From: Cahill, Conor P <conor.p.cahill@intel.com>
Date: Tue, 6 Dec 2005 17:06:52 -0800
Message-ID: <8AEB79DC01BE994D8DE3FD02FA5B475B024CA612@orsmsx409>
To: "David Hull" <dmh@tibco.com>
Cc: "John Kemp" <john.kemp@nokia.com>, "ext Yalcinalp, Umit" <umit.yalcinalp@sap.com>, <public-ws-addressing@w3.org>
 


	A polling protocol should probably provide for 0 .. * messages
coming back on each poll (e.g., send request one, poll, no response,
send request two, poll again, get both responses).  Given this, one
might consider the combination of request messages flowing one way and
poll responses flowing the other as a sort of virtual channel, split
across multiple connections. 

I wasn't specifically referring to polling, but that is another good
exaple of where you can have non request-response sequences that use
anonymous endpoints for the response.
 
My example was more along the lines of a persistent TCP connection
across which multiple requests and responses were sent without regard
for direct pairing/sequencing of the responses.

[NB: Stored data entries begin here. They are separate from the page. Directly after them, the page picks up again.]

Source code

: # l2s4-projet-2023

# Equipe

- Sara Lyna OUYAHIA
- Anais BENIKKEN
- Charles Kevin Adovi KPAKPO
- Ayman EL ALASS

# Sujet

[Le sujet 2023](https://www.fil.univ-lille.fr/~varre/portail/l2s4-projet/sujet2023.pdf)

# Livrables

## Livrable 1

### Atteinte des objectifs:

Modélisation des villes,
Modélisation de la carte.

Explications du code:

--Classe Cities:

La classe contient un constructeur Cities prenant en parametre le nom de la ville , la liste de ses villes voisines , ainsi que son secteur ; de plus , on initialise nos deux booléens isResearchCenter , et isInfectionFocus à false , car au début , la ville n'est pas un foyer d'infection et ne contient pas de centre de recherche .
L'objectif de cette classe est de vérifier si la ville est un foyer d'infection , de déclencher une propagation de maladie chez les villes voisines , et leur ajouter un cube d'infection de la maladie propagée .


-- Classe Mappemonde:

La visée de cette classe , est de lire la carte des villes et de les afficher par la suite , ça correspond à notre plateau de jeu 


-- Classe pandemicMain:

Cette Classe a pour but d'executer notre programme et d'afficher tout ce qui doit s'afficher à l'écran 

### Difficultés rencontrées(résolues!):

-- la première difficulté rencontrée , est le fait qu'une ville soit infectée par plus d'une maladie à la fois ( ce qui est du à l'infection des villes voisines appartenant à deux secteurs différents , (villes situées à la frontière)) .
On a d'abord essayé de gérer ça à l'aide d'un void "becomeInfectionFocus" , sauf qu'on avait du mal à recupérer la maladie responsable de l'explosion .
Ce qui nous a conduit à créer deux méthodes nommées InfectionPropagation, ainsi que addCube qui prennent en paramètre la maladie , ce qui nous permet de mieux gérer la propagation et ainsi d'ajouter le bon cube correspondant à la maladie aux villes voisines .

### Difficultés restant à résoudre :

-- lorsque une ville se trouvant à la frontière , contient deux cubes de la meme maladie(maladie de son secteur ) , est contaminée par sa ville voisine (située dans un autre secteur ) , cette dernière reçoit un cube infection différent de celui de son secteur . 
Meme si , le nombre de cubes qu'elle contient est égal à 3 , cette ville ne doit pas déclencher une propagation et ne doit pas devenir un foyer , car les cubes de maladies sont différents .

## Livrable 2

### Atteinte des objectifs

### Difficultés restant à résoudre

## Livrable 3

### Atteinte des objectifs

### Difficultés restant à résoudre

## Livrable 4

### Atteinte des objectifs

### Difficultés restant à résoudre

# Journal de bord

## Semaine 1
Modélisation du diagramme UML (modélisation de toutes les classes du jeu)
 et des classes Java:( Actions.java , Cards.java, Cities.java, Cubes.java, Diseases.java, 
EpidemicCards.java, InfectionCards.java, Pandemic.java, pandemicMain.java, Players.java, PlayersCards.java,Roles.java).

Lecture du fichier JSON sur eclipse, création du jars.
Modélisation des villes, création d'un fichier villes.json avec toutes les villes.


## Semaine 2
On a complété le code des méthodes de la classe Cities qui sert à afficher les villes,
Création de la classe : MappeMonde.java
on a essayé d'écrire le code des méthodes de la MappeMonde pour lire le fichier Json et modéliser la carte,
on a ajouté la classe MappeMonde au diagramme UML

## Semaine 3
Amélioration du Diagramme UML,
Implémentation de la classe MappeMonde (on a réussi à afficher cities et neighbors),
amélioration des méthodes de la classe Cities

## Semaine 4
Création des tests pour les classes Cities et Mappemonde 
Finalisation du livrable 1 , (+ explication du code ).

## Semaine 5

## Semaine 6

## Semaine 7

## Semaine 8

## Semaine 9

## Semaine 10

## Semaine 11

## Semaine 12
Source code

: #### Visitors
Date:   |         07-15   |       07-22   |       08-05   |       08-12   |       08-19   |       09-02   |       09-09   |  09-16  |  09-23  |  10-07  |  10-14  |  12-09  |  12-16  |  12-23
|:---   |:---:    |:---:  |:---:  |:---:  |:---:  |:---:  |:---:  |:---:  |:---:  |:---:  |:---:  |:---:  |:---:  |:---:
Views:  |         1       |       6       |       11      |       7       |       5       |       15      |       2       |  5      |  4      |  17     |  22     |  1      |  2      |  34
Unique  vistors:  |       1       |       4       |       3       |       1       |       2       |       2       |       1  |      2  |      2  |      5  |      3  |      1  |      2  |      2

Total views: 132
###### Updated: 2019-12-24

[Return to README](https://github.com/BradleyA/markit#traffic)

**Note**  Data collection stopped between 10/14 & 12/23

	It occurs to me that I'm bringing in yet another notion of
asynchronicity here, namely that response messages may not arrive in the
same order as their corresponding requests.  This is a more general
definition, in that it can be realized by the "non-anonymous callback
EPR" pattern, by the polling pattern and by something
connection-oriented but duplex like an IM protocol. 

Absolutely.   Note that conneciton oriented can be duplex or it can be
monoplex (e.g. just one side sending "requests" and the other side
sending responses to those requests).